# [Exercise brief]
Which lines of the material contain the word "more"? Show each one.
>>>
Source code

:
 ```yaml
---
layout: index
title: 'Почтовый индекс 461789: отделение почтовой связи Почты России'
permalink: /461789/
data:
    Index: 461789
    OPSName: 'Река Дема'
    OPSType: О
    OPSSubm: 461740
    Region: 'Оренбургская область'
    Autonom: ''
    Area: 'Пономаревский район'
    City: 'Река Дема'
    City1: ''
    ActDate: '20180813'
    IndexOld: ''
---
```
<<<
>>>
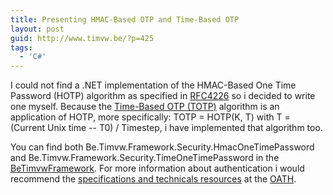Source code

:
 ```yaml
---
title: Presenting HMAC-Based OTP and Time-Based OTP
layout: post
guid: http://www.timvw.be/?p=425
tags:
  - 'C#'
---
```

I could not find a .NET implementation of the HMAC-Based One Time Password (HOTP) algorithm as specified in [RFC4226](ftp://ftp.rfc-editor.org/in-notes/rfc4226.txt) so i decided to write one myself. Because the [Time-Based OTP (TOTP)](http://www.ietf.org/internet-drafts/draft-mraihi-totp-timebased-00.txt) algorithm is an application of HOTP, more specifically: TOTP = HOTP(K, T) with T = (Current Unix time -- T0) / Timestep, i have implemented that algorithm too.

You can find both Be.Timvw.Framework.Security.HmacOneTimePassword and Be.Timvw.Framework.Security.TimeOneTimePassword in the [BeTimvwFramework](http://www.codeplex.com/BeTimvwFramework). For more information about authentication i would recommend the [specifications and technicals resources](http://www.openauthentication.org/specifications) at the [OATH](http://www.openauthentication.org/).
<<<
>>>
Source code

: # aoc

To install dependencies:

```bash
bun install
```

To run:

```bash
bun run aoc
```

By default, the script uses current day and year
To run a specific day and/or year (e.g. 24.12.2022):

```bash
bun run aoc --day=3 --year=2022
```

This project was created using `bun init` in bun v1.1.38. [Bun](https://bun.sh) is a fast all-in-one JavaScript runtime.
<<<
# [Output of the exercise]
I could not find a .NET implementation of the HMAC-Based One Time Password (HOTP) algorithm as specified in [RFC4226](ftp://ftp.rfc-editor.org/in-notes/rfc4226.txt) so i decided to write one myself. Because the [Time-Based OTP (TOTP)](http://www.ietf.org/internet-drafts/draft-mraihi-totp-timebased-00.txt) algorithm is an application of HOTP, more specifically: TOTP = HOTP(K, T) with T = (Current Unix time -- T0) / Timestep, i have implemented that algorithm too.
You can find both Be.Timvw.Framework.Security.HmacOneTimePassword and Be.Timvw.Framework.Security.TimeOneTimePassword in the [BeTimvwFramework](http://www.codeplex.com/BeTimvwFramework). For more information about authentication i would recommend the [specifications and technicals resources](http://www.openauthentication.org/specifications) at the [OATH](http://www.openauthentication.org/).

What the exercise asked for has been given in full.